Channels ▼

Jim Dempsey

Dr. Dobb's Bloggers

Two-Stage Input Parallel Pipeline: Part 1

January 22, 2010

Welcome to the Quick Threads blog. Today we will look at using the QuickThread threading toolkit to write a two-stage input pipeline to boost the performance of the input side of your applications. QuickThread is available from QuickThread Programming.As an example program, we will use the Black-Scholes benchmark included in the PARSEC benchmark suite from Princeton University http://parsec.cs.princeton.edu/. This program uses the Black-Scholes analytical method for calculating European Options and is often used for measuring the floating point computational efficiency for compilers and processor architectures. The typical use of this benchmark program is:

a) Read-in option data consisting of 10,000,000 options in ASCII text format and convert into internal data structures. Input first reads and converts from text lines to an Array Of Structures then converts the Array Of Structures into a Structure Of Arrays.

b) Repeat 100 times: for each option, pass option data through the Black-Scholes function computing strike price and saving it in an output array.

c) Convert the 10,000,000 price information results back to text and write to output file.

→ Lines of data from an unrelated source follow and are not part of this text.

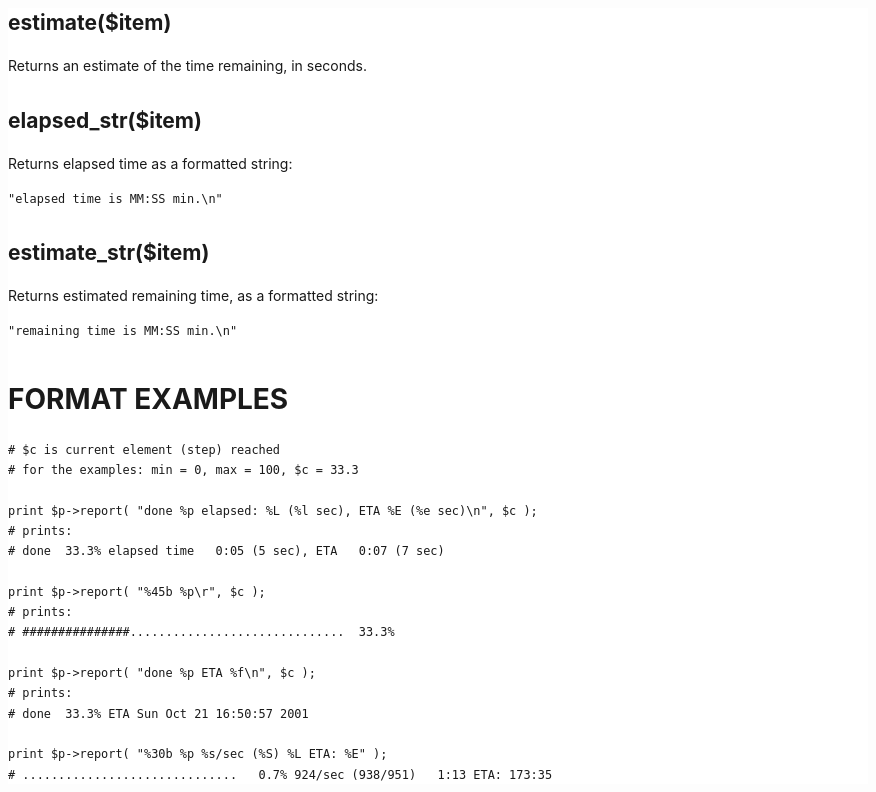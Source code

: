 ## estimate($item)

Returns an estimate of the time remaining, in seconds.

## elapsed\_str($item)

Returns elapsed time as a formatted string:

    "elapsed time is MM:SS min.\n"

## estimate\_str($item)

Returns estimated remaining time, as a formatted string:

    "remaining time is MM:SS min.\n"

# FORMAT EXAMPLES

    # $c is current element (step) reached
    # for the examples: min = 0, max = 100, $c = 33.3

    print $p->report( "done %p elapsed: %L (%l sec), ETA %E (%e sec)\n", $c );
    # prints:
    # done  33.3% elapsed time   0:05 (5 sec), ETA   0:07 (7 sec)

    print $p->report( "%45b %p\r", $c );
    # prints:
    # ###############..............................  33.3%

    print $p->report( "done %p ETA %f\n", $c );
    # prints:
    # done  33.3% ETA Sun Oct 21 16:50:57 2001

    print $p->report( "%30b %p %s/sec (%S) %L ETA: %E" );
    # ..............................   0.7% 924/sec (938/951)   1:13 ETA: 173:35
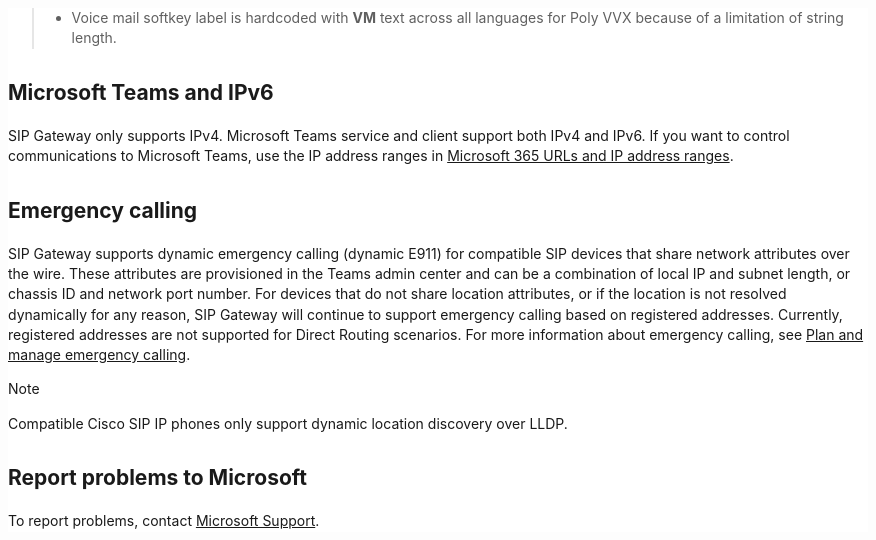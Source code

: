 >    
> - Voice mail softkey label is hardcoded with **VM** text across all languages for Poly VVX because of a limitation of string length.

## Microsoft Teams and IPv6

SIP Gateway only supports IPv4. Microsoft Teams service and client support both IPv4 and IPv6. If you want to control communications to Microsoft Teams, use the IP address ranges in [Microsoft 365 URLs and IP address ranges](/microsoft-365/enterprise/urls-and-ip-address-ranges).

## Emergency calling

SIP Gateway supports dynamic emergency calling (dynamic E911) for compatible SIP devices that share network attributes over the wire. These attributes are provisioned in the Teams admin center and can be a combination of local IP and subnet length, or chassis ID and network port number. For devices that do not share location attributes, or if the location is not resolved dynamically for any reason, SIP Gateway will continue to support emergency calling based on registered addresses. Currently, registered addresses are not supported for Direct Routing scenarios. For more information about emergency calling, see [Plan and manage emergency calling](/microsoftteams/what-are-emergency-locations-addresses-and-call-routing).

> [!NOTE]
> Compatible Cisco SIP IP phones only support dynamic location discovery over LLDP. 

## Report problems to Microsoft

To report problems, contact [Microsoft Support](https://support.microsoft.com).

For the typical benchmark, only the run time for step b) is reported. Step b) is called the Region Of Interest (ROI) for those familiar to the PARSEC benchmark programs.

When your interest is in measuring the computational performance of a compiler or processor architecture, this benchmark provides a reasonable measure of the floating point performance.

However, when your interest is in actually using applications that approach of the nature of this benchmark program, your interest will be better served by looking at the total application run time. Principally the run time for step a), plus the run time for one iteration of step b), plus the run time for step c.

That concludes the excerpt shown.